Alguna vez escribí esta carta a una poetisa:
A veces
pienso que en nuestros corazones ya sabemos cuán difícil es el camino que
estamos recorriendo, no nos bastan los versos, la poesía en cierto modo nos
tendió una trampa, nos hizo ver que es necesario el descenso para alcanzar la
verdad, para vislumbrar siquiera un absoluto que nos permita discernimiento,
calma, luminosa ebriedad, ahora se que es preciso ir hacia atrás, estudiar toda
métrica, todo volcánico origen, toda compleja estructura...
A veces
pienso que ya sabemos a lo que estamos renunciando, y nos duele, porque tal vez
este camino que elegimos no nos lleve a buen puerto…
Después la carta continuaba, no importa adonde, pretendo una reescritura de un hecho vencido.

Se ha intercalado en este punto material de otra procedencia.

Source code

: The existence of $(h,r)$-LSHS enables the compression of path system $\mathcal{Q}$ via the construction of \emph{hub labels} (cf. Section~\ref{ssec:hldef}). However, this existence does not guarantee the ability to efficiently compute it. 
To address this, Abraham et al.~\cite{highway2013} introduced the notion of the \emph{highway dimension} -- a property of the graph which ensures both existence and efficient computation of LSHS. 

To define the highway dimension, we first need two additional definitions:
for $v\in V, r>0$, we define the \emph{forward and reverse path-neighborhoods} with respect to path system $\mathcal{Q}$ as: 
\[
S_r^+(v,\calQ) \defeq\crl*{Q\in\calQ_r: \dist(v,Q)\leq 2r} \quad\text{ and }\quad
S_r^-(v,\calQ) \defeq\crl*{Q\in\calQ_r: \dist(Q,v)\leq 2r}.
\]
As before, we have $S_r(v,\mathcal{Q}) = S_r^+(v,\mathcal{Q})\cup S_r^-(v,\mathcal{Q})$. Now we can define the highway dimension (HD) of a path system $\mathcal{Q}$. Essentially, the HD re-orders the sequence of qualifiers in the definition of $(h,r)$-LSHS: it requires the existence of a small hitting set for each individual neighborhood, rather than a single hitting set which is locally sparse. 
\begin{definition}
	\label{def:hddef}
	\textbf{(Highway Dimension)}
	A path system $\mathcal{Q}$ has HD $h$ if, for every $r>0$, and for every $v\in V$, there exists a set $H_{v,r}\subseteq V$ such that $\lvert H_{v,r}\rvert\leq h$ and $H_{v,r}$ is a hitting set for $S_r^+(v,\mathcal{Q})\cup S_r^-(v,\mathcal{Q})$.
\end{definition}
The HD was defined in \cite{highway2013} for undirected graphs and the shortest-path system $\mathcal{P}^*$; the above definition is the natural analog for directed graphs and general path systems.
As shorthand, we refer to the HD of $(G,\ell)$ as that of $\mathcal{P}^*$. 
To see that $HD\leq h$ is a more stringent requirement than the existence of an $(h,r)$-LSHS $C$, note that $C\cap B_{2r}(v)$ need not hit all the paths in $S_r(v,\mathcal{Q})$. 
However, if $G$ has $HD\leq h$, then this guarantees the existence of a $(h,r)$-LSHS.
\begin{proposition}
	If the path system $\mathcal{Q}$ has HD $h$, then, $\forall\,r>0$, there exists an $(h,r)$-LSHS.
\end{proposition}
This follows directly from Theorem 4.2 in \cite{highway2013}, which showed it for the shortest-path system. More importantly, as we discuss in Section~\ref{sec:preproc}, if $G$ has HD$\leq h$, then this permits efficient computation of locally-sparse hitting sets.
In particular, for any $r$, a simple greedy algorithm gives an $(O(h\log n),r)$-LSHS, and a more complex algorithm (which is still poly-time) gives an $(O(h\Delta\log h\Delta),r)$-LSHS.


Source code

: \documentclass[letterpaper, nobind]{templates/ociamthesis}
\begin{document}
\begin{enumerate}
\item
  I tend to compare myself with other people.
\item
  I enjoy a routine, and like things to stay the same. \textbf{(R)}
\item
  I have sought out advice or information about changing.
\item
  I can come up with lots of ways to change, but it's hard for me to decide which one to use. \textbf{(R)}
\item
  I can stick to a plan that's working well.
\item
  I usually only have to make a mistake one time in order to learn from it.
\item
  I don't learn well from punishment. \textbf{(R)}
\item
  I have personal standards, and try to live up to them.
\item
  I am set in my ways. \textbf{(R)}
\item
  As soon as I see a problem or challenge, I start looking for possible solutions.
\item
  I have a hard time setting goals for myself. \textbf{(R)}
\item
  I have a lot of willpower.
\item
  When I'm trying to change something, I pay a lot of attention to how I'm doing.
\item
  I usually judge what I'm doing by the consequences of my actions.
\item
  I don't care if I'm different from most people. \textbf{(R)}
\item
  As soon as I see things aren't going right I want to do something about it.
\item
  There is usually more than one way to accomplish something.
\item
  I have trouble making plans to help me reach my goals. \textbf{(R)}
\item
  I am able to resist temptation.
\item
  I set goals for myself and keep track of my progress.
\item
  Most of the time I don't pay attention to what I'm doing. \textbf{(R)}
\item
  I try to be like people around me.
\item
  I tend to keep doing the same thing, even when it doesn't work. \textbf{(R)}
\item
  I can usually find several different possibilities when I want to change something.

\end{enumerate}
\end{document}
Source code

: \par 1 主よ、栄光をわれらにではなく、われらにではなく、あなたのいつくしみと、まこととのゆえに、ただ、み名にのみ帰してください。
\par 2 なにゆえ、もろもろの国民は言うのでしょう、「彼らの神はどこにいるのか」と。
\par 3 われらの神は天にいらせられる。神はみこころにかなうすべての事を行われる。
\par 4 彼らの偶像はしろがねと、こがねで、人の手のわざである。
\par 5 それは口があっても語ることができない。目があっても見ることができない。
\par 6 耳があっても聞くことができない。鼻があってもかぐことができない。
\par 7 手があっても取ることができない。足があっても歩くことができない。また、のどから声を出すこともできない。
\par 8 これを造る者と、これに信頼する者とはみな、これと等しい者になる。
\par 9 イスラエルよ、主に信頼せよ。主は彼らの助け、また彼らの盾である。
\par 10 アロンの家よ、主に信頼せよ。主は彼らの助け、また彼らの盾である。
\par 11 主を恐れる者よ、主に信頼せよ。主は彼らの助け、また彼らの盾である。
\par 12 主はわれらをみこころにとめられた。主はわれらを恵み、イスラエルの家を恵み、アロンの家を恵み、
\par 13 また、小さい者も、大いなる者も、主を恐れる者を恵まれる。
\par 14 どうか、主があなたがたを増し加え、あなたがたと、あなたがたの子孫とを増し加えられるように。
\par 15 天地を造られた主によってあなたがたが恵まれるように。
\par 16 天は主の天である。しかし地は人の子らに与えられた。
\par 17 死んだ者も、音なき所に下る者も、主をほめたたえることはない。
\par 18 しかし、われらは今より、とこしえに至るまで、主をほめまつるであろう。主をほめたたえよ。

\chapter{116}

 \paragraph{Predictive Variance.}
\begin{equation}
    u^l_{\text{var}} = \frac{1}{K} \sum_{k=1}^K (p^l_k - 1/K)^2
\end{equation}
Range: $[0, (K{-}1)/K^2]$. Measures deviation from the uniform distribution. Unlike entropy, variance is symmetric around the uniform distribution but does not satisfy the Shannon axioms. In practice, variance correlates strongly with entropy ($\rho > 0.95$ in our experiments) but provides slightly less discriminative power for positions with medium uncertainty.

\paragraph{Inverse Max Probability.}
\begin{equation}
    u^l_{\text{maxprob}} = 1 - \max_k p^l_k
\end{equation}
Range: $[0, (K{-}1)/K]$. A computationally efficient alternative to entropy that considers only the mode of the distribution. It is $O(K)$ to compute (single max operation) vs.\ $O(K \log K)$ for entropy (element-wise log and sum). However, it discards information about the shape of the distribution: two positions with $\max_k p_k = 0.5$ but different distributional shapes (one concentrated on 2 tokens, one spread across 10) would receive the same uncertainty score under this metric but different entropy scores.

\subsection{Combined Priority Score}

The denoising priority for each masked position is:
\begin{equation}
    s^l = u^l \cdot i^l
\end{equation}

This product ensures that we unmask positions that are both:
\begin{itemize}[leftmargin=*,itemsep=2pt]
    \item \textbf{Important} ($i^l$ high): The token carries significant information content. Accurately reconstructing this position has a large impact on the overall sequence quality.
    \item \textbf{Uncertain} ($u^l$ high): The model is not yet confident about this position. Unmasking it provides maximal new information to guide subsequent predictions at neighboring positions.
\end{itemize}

Solo pienso si escribir poesía no permite otra cosa que tornar clarividente, mediante abstracciones y alegorías, aquello que sedimenta el plano de la cotidianidad, tornando obtuso el sendero de la rutina. Se ve porque es preciso hacerlo, otros seguramente inclinarán su extrañeza aceptando la triste pared que levantaron con sus propios sentidos.
Es probable que lo doloroso resulte situarnos fatigosamente en aquella obra que prometimos a nuestros semejantes y que todavía no cumplimos, porque ¿de qué nos servirían estos penosos senderos, y estos silencios que nos excluyen, y esta agonía que no es nuestra, si no pudiéramos, al final del camino, reposar en el horizonte de nuestra propio cansancio, y encontrar que al menos estuvimos erguidos en el poema, sosteniendo una lumbre en la noche fría?.
Si pudiéramos cambiar nuestras naturalezas, y de ese modo abrazar el regocijo y recorrer indefinidamente el blando desfile de la vida aparente, pero no, sean como fueren nuestras naturalezas debemos aceptarlas, dejar que los lobos aúllen, bajo una lluvia sin nombre, añorando una silla de mimbre en un horizonte de sal.